Thursday, June 13, 2013

peas and toes

i was watching a video of M's first few days, one that we took at the hospital. she's practically a stranger. how can i have forgotten so much already (but not the birth part, thankyouverymuch)?

i try to remember what we've already gone through, but it's like an eraser is growing in my brain. kind of terrifying. i wonder if i forgot just as much of life before, but now care a bit more and am just frustrated? whatever.  not the point.

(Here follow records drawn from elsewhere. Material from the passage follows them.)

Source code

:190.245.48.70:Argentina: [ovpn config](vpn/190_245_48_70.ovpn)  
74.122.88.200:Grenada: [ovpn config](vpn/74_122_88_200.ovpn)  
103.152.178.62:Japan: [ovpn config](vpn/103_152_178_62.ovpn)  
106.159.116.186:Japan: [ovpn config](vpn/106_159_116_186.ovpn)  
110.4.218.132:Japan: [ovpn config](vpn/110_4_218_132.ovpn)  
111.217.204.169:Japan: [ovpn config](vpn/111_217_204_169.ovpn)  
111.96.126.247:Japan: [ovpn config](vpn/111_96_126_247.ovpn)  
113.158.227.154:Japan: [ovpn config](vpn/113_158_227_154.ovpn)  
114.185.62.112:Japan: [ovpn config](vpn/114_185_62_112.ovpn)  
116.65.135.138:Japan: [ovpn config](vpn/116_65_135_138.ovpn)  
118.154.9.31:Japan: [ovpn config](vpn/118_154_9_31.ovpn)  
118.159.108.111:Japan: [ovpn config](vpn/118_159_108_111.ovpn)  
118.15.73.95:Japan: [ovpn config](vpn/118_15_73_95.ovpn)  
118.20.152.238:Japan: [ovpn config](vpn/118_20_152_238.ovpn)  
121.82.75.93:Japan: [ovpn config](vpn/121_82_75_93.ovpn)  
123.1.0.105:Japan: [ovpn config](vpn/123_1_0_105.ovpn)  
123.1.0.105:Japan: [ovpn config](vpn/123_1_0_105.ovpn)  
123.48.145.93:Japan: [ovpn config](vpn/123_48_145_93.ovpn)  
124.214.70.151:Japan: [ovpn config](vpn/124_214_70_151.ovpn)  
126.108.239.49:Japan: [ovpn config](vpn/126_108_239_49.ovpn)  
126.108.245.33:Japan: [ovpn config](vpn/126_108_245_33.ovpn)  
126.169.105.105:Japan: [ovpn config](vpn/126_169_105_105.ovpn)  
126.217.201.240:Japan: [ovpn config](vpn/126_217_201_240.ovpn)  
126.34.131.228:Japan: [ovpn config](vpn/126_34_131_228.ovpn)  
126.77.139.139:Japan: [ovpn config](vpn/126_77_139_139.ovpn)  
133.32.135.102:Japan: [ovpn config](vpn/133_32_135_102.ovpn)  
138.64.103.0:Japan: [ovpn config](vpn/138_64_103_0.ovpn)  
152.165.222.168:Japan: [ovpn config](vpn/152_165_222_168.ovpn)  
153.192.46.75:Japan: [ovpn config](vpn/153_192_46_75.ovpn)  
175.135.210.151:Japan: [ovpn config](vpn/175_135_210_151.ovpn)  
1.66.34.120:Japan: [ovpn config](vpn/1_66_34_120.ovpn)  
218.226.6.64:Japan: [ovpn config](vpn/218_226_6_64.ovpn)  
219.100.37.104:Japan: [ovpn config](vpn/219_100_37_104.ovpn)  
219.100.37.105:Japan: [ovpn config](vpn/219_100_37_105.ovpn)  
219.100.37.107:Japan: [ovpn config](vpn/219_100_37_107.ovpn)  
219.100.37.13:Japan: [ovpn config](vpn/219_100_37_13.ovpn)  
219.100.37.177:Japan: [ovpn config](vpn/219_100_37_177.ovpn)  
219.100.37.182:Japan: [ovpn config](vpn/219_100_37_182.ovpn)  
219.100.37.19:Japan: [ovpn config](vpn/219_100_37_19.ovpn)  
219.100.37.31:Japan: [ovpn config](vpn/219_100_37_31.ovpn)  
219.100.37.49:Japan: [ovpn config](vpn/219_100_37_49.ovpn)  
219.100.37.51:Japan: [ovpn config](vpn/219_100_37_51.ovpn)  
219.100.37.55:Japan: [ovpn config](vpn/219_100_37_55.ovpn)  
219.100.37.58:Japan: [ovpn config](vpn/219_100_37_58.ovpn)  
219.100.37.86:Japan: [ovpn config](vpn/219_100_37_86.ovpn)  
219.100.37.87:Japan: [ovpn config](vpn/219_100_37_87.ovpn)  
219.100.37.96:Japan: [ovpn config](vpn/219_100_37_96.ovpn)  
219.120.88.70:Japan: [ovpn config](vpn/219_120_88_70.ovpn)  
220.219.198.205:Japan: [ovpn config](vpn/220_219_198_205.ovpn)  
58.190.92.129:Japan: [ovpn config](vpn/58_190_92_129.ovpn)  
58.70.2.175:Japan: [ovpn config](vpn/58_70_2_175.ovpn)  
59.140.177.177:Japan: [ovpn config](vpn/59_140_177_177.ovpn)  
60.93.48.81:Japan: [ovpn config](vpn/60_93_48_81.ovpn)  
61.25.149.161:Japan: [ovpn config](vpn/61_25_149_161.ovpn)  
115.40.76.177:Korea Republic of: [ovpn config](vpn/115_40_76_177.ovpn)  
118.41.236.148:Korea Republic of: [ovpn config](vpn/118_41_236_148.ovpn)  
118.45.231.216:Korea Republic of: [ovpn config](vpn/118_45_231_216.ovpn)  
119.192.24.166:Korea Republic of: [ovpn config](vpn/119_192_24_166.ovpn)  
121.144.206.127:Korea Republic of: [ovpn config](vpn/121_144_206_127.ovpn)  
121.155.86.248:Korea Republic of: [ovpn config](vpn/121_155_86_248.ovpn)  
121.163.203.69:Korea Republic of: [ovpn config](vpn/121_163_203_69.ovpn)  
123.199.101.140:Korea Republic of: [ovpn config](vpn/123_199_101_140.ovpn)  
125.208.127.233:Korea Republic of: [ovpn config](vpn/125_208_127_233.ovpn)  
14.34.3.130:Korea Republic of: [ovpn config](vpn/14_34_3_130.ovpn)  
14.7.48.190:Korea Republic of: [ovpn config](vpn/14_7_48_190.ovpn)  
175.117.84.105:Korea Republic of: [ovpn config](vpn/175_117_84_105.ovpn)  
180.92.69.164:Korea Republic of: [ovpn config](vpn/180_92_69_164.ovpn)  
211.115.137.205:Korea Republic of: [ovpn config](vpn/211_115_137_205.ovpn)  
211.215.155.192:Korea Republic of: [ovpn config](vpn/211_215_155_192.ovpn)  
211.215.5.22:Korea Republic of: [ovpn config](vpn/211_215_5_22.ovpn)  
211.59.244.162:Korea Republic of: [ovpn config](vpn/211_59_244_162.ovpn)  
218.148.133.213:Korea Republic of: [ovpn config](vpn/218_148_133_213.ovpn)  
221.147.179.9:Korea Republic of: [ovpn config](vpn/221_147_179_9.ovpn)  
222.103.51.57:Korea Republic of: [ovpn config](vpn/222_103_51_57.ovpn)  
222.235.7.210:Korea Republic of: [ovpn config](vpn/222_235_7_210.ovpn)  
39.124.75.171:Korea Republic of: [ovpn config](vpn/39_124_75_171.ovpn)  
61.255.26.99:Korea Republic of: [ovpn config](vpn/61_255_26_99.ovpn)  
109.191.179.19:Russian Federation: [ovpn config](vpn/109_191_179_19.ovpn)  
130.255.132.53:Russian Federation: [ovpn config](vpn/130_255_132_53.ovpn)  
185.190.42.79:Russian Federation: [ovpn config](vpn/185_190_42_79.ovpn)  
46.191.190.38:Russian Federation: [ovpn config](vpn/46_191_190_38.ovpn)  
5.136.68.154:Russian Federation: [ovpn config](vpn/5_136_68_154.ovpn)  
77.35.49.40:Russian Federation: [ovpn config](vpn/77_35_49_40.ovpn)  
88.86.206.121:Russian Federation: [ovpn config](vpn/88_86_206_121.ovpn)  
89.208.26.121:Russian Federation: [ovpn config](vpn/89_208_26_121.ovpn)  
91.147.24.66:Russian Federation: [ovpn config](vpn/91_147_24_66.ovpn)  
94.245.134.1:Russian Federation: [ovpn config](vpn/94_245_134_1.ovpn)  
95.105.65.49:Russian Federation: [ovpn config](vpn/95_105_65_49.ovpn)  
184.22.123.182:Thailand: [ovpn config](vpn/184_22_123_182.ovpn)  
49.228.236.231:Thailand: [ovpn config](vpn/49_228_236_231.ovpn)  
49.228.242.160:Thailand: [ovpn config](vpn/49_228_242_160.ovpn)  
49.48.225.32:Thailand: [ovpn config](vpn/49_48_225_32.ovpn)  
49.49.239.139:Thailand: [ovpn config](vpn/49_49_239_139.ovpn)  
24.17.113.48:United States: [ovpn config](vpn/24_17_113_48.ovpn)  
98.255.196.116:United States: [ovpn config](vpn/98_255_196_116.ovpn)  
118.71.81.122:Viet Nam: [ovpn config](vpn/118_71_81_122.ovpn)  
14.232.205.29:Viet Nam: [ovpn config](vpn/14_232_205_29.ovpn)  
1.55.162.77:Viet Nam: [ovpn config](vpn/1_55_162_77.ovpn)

the things i do remember (so far):

dancing hands. 
i think she has my hands. long fingers. ever since week 1, she has put her arm in the air and twisted her hands like little ballerinas on the end of her wrists. when she's intentionally trying to touch or grasp something, she might as well be wearing boxing gloves, but the times when she's not thinking are the times where her hands dance.

peas and toes. 
her little toes are the size of sweet peas and just as delicious. she seems to always present her feet at the perfect place for kisses. i love baby feet.

noises.
she still doesn't really belly laugh. her laugh is so funny. like she's pushing it out but it's heavy. but she does a great "most annoying sound in the world." and i know it's not a word, but she does say "meh, meh, meh." which is "mama" in my ears.

toys
she likes them all. for 8.5 seconds, then she wants anything that isn't a toy. iPhone, pen, coffee cup, computer, remote control, vacuum cleaner, cat, stroller wheel, electric cords. now that she's crawling, it's an adventure. 

firsts. 
this is good. i remember first meal, first sit up, first crawl, first noises, first teeth, first sleep through the night, first airplane ride, first time she bit me on the nip, first day with the babysitter, first fall, first self-feeding face-stuffing. since there are so many firsts, it's good that something is staying in my brain.